Une telle réalité peut faire question pour le philosophe. Elle pourrait même faire question pour notre médecin, notre avocat ou notre plombier, chacun ayant le droit de préférer les lectures savantes aux divertissements télévisés. Sa conviction philosophique intime quant à la nature de la réalité, si d’aventure notre fournisseur de services en avait une, n’a cependant pas la moindre chance de modifier la nature de nos rapports. Dans le cadre de notre relation doivent impérativement être tenus pour réel ce qui en est l’objet, pour signifiant ce que cet objet peut susciter comme perceptions et comme pertinentes, les connaissances approfondies que l’un de nous deux possède à son sujet. Si l’un de ces termes faisait défaut, notre relation deviendrait sinon impossible, du moins hautement improbable.
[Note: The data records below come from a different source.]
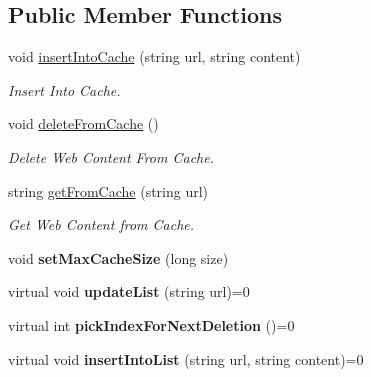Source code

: \subsection*{\-Public \-Member \-Functions}
\begin{DoxyCompactItemize}
\item 
void \hyperlink{classAbstractCache_adcfda4aa5503e9ea60d2bc5575c04cd3}{insert\-Into\-Cache} (string url, string content)
\begin{DoxyCompactList}\small\item\em \-Insert \-Into \-Cache. \end{DoxyCompactList}\item 
void \hyperlink{classAbstractCache_a7cba328082bcd2f8a02e52546b9dd244}{delete\-From\-Cache} ()
\begin{DoxyCompactList}\small\item\em \-Delete \-Web \-Content \-From \-Cache. \end{DoxyCompactList}\item 
string \hyperlink{classAbstractCache_a9b49b5835bbe2fa878bac959ebbec925}{get\-From\-Cache} (string url)
\begin{DoxyCompactList}\small\item\em \-Get \-Web \-Content from \-Cache. \end{DoxyCompactList}\item 
\hypertarget{classAbstractCache_a0b8d729d097b1726cb01fa8d35a25e62}{void {\bfseries set\-Max\-Cache\-Size} (long size)}\label{classAbstractCache_a0b8d729d097b1726cb01fa8d35a25e62}

\item 
\hypertarget{classAbstractCache_a67552fbca85ce7dbc7e2c553b1036884}{virtual void {\bfseries update\-List} (string url)=0}\label{classAbstractCache_a67552fbca85ce7dbc7e2c553b1036884}

\item 
\hypertarget{classAbstractCache_ae9fe168b0b9167c27b94b4a3a1be788c}{virtual int {\bfseries pick\-Index\-For\-Next\-Deletion} ()=0}\label{classAbstractCache_ae9fe168b0b9167c27b94b4a3a1be788c}

\item 
\hypertarget{classAbstractCache_a910756174d1ee21eac16a4be3f7c881a}{virtual void {\bfseries insert\-Into\-List} (string url, string content)=0}\label{classAbstractCache_a910756174d1ee21eac16a4be3f7c881a}

\end{DoxyCompactItemize}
Quand, pour des douleurs lombaires, nous consultons un praticien dûment formé à la médecine occidentale, c’est pour qu’il s’intéresse à nos vertèbres ou à nos muscles et certainement pas au deuxième chakra de notre corps céleste. Notre avocat sait bien que tout contrat vaut ce que valent les hommes mais il s’appliquera néanmoins à vérifier scrupuleusement chaque clause de celui que nous soumettons à son avis. Quant au plombier… si jamais il avait l’audace de nous dire qu’il n’entend rien du tout, alors que le plic-ploc agaçant de notre boiler nous tient éveillés toute la nuit…
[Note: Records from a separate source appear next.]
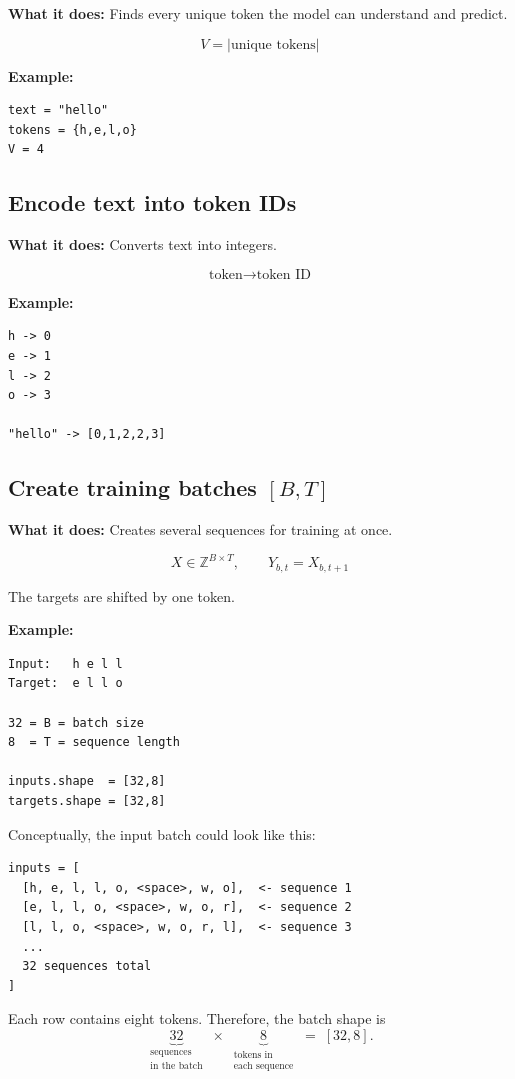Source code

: \textbf{What it does:} Finds every unique token the model can understand and
predict.

\[
  V = \lvert\text{unique tokens}\rvert
\]

\textbf{Example:}
\begin{verbatim}
text = "hello"
tokens = {h,e,l,o}
V = 4
\end{verbatim}

\subsection{Encode text into token IDs}

\textbf{What it does:} Converts text into integers.

\[
  \text{token} \longrightarrow \text{token ID}
\]

\textbf{Example:}
\begin{verbatim}
h -> 0
e -> 1
l -> 2
o -> 3

"hello" -> [0,1,2,2,3]
\end{verbatim}

\subsection{Create training batches \( [B,T] \)}

\textbf{What it does:} Creates several sequences for training at once.

\[
  X \in \mathbb{Z}^{B\times T},
  \qquad
  Y_{b,t} = X_{b,t+1}
\]

The targets are shifted by one token. \\

\break

\textbf{Example:}
\begin{verbatim}
Input:   h e l l
Target:  e l l o

32 = B = batch size
8  = T = sequence length

inputs.shape  = [32,8]
targets.shape = [32,8]
\end{verbatim}

Conceptually, the input batch could look like this:
\begin{verbatim}
inputs = [
  [h, e, l, l, o, <space>, w, o],  <- sequence 1
  [e, l, l, o, <space>, w, o, r],  <- sequence 2
  [l, l, o, <space>, w, o, r, l],  <- sequence 3
  ...
  32 sequences total
]
\end{verbatim}

Each row contains eight tokens. Therefore, the batch shape is
\[
  \underbrace{32}_{\substack{\text{sequences}\\\text{in the batch}}}
  \;\times\;
  \underbrace{8}_{\substack{\text{tokens in}\\\text{each sequence}}}
  \;=\;[32,8].
\]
Fort heureusement, en bon artisan et commerçant avisé, le dernier choisira de tendre l’oreille. Aussi attentivement que méthodiquement, le médecin auscultera le bas de notre dos. L’avocat chaussera ses lunettes pour qu’aucun petit caractère de notre document ne lui échappe. Nos perceptions s’accorderont. Immanquablement et nécessairement. L’apodictique social est, dans notre cadre, aussi incontournable que souhaitable pour tous les partenaires. De toute évidence, si la réalité pouvait faire question, nous ne l’interrogerions pas et nous n’accepterions pas qu’on l’interroge. Pas ici. Pas maintenant.
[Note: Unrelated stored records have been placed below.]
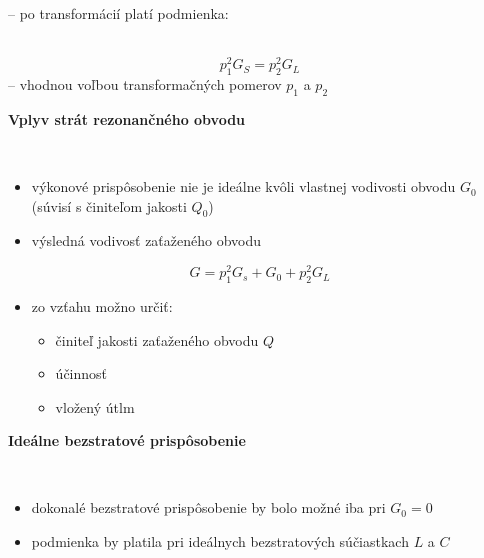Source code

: {{		
	{\raggedright-- po transformácií platí podmienka:}\\
	\begin{equation}
		p_1^2 G_S = p_2^2 G_L
	\end{equation}
	-- vhodnou voľbou transformačných pomerov $p_1$ a $p_2$\\
{\raggedright \textbf{Vplyv strát rezonančného obvodu}}\\	
	\begin{itemize}[label=--]
	\item výkonové prispôsobenie nie je ideálne kvôli vlastnej vodivosti obvodu $G_0$ (súvisí s činiteľom jakosti $Q_0$)
	\item výsledná vodivosť zaťaženého obvodu
	\end{itemize}
	
	\begin{equation}
		G = p_1^2 G_s + G_0 + p_2^2G_L
	\end{equation}
	
	\begin{itemize}[label=--]
		\item zo vzťahu možno určiť:
			\begin{itemize}[label=$\rightarrow$]
			\item činiteľ jakosti zaťaženého obvodu $Q$
			\item účinnosť
			\item vložený útlm
		\end{itemize}
	\end{itemize}	
	
	{\raggedright \textbf{Ideálne bezstratové prispôsobenie}}\\
	\begin{itemize}[label=--]
		\item dokonalé bezstratové prispôsobenie by bolo možné iba pri $G_0 = 0$
		\item podmienka by platila pri ideálnych bezstratových súčiastkach $L$ a $C$
	\end{itemize}	
		
}}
Pourquoi en irait-il autrement dans notre rencontre avec un pédagogue ou avec un psychologue ? Pour tenter de répondre, demandons-nous ce qui en est l’objet. Ce n’est pas une partie de notre corps, même s’il arrive que celui-ci porte les marques de notre désarroi. Si c’est le carnet de notes décevant d’un enfant qui nous amène, ce n’est toutefois pas ce carnet qu’il faut prendre en charge. Enfin, rien de ce que notre conjoint colérique a détruit ou jeté par la fenêtre ne sera ni réparé ni remplacé au cours d’une consultation de thérapie de couple. Mais alors, quel est l’objet de la rencontre ? Comment le désigner d’un commun accord et de manière univoque pour qu’on puisse se pencher sur lui ? Peut-on vraiment reformuler certaines de ses propriétés qui paraissent causer souffrance pour les arracher au vécu personnel et intime et les rendre communément observables ? Enfin, peut-on réellement modifier ces propriétés grâce à l’application judicieuse de connaissances ?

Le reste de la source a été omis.